Тропинками детства. Истории о детях, сказки - страница 6
Устраивалась и личная жизнь – худенькая, гибкая она быстро освоила на танцплощадке науку вальса, у неё появился молодой человек – и не какой-нибудь пьяница-рабочий, а ВОЕННЫЙ! Не лётчик, конечно, которые больше всего были в моде, но танкист – тоже неплохо: курсант танкового училища, скромный подтянутый юноша, который, осторожно взяв её за локоток, провожал после танцев домой и иногда они напевали по дороге: «Броня крепка и танки наши быстры, и наши люди мужества полны…»

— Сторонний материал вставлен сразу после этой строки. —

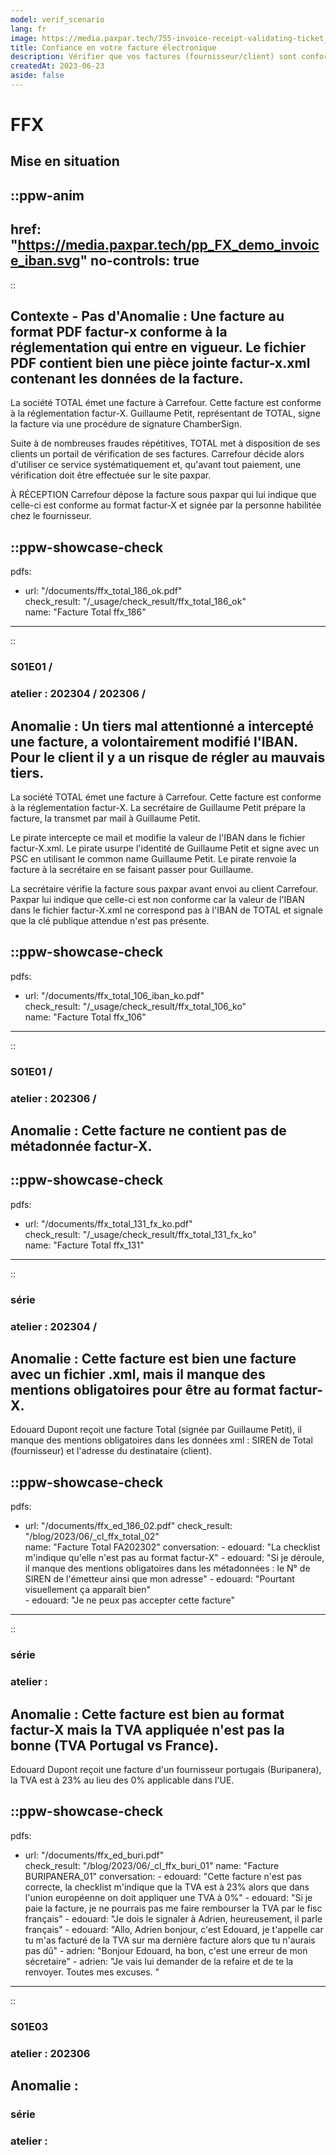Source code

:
 ```yaml
---
model: verif_scenario
lang: fr
image: https://media.paxpar.tech/755-invoice-receipt-validating-ticket_small.svg
title: Confiance en votre facture électronique
description: Vérifier que vos factures (fournisseur/client) sont conformes à la réglementation FFX - 📖
createdAt: 2023-06-23
aside: false
---
```


# FFX

## Mise en situation
::ppw-anim
---
href: "https://media.paxpar.tech/pp_FX_demo_invoice_iban.svg"
no-controls: true
---
::

## Contexte - Pas d'Anomalie : Une facture au format PDF factur-x conforme à la réglementation qui entre en vigueur. Le fichier PDF contient bien une pièce jointe factur-x.xml contenant les données de la facture.

La société TOTAL émet une facture  à Carrefour. Cette facture est conforme à la réglementation factur-X.
Guillaume Petit, représentant de TOTAL, signe la facture via une procédure de signature ChamberSign.

Suite à de nombreuses fraudes répétitives, TOTAL met à disposition de ses clients  un portail de vérification de ses factures.
Carrefour décide alors d'utiliser ce service systématiquement et, qu'avant tout paiement, une vérification doit être effectuée sur le site paxpar.

À RÉCEPTION Carrefour dépose la facture sous paxpar qui lui indique que celle-ci est conforme au format factur-X et signée par la personne habilitée chez le fournisseur.

::ppw-showcase-check
---
pdfs:
  - url: "/documents/ffx_total_186_ok.pdf"  
    check_result: "/_usage/check_result/ffx_total_186_ok"    
    name: "Facture Total ffx_186"
---
:: 

### S01E01 / 
### atelier : 202304 / 202306 /

## Anomalie : Un tiers mal attentionné a intercepté une facture, a volontairement modifié l'IBAN. Pour le client il y a un risque de régler au mauvais tiers.

La société TOTAL émet une facture  à Carrefour. Cette facture est conforme à la réglementation factur-X.
La secrétaire de Guillaume Petit prépare la facture, la transmet par mail à Guillaume Petit.

Le pirate intercepte ce mail et modifie la valeur de l'IBAN dans le fichier factur-X.xml. 
Le pirate usurpe l'identité de Guillaume Petit et signe avec un PSC en utilisant le common name Guillaume Petit.
Le pirate renvoie la facture à la secrétaire en se faisant passer pour Guillaume.

La secrétaire vérifie la facture sous paxpar avant envoi au client Carrefour.
Paxpar lui indique que celle-ci est non conforme car la valeur de l'IBAN dans le fichier factur-X.xml ne correspond pas à l'IBAN de TOTAL et signale que la clé publique attendue n'est pas présente.

::ppw-showcase-check
---
pdfs:
  - url: "/documents/ffx_total_106_iban_ko.pdf"  
    check_result: "/_usage/check_result/ffx_total_106_ko"    
    name: "Facture Total ffx_106"
---
::

### S01E01 / 
### atelier : 202306 /

## Anomalie : Cette facture ne contient pas de métadonnée factur-X.

::ppw-showcase-check
---
pdfs:
  - url: "/documents/ffx_total_131_fx_ko.pdf"  
    check_result: "/_usage/check_result/ffx_total_131_fx_ko"    
    name: "Facture Total ffx_131"
---
::

### série  
### atelier : 202304 /

## Anomalie : Cette facture est bien une facture avec un fichier .xml, mais il manque des mentions obligatoires pour être au format factur-X.

Edouard Dupont reçoit une facture Total (signée par Guillaume Petit), il manque des mentions obligatoires dans les données xml : SIREN  de Total (fournisseur) et l'adresse du destinataire (client).

::ppw-showcase-check
---
pdfs:
  - url: "/documents/ffx_ed_186_02.pdf"
    check_result: "/blog/2023/06/_cl_ffx_total_02"   
    name: "Facture Total FA202302"
    conversation:
        - edouard: "La checklist m'indique qu'elle n'est pas au format factur-X" 
        - edouard: "Si je déroule, il manque des mentions obligatoires dans les métadonnées : le N° de SIREN de l'émetteur ainsi que mon adresse"
        - edouard: "Pourtant visuellement ça apparaît bien"        
        - edouard: "Je ne peux pas accepter cette facture"                  
---
:: 

### série  
### atelier : 

## Anomalie : Cette facture est bien au format factur-X mais la TVA appliquée n'est pas la bonne (TVA Portugal vs France).

Edouard Dupont reçoit une facture d'un fournisseur portugais (Buripanera), la TVA est à 23% au lieu des 0% applicable dans l'UE.

::ppw-showcase-check
---
pdfs:
  - url: "/documents/ffx_ed_buri.pdf"  
    check_result: "/blog/2023/06/_cl_ffx_buri_01"
    name: "Facture BURIPANERA_01"
    conversation:
        - edouard: "Cette facture n'est pas correcte, la checklist m'indique que la TVA est à 23% alors que dans l'union européenne on doit appliquer une TVA à 0%"
        - edouard: "Si je paie la facture, je ne pourrais pas me faire rembourser la TVA par le fisc français" 
        - edouard: "Je dois le signaler à Adrien, heureusement, il parle français"
        - edouard: "Allo, Adrien bonjour, c'est Edouard, je t'appelle car tu m'as facturé de la TVA sur ma dernière facture alors que tu n'aurais pas dû" 
        - adrien: "Bonjour Edouard, ha bon, c'est une erreur de mon sécretaire"
        - adrien: "Je vais lui demander de la refaire et de te la renvoyer. Toutes mes excuses. "                                  
---
::

### S01E03
### atelier : 202306

## Anomalie : 

### série  
### atelier :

Но для того чтобы вырваться вперёд, показать себя, искупить перед вождём неведомую вину тёмных неграмотных родителей, надо было учиться, поступить в институт, а для этого справка о социальном происхождении требовалась. Но сказал ведь уже любимый вождь, что дети за родителей не отвечают и, собравшись с духом, однажды она поехала в родные края. Там увидела родной бесхозно обшарпанный дом, превращённый в правление колхоза с красной тряпкой над крыльцом, вошла и вышла со справкой, в которой было написано «из раскулаченных». Взошла на мостик через Костоватую, в клочки порвала цыдулю, и скинула обрывки в поток, и вспомнилась песня из детства: «Соловки, Соловки, дальняя дорога, в сердце боль и тоска – на душе тревога». Что же происходит, в чём виновата её мать, сестра, и многие другие, которых составами гнали на Север? Нет, какая-то несправедливость поднималась жаром со дна сердечного… И что получалось? Получалось – две правды было: одна с песнями, направленная к светлому будущему, другая жалкая, сломленная, уходящая… Кто объяснит? Но последнее слово матери не перешагнёшь запросто… время покажет – решила. И так жила с двумя правдами.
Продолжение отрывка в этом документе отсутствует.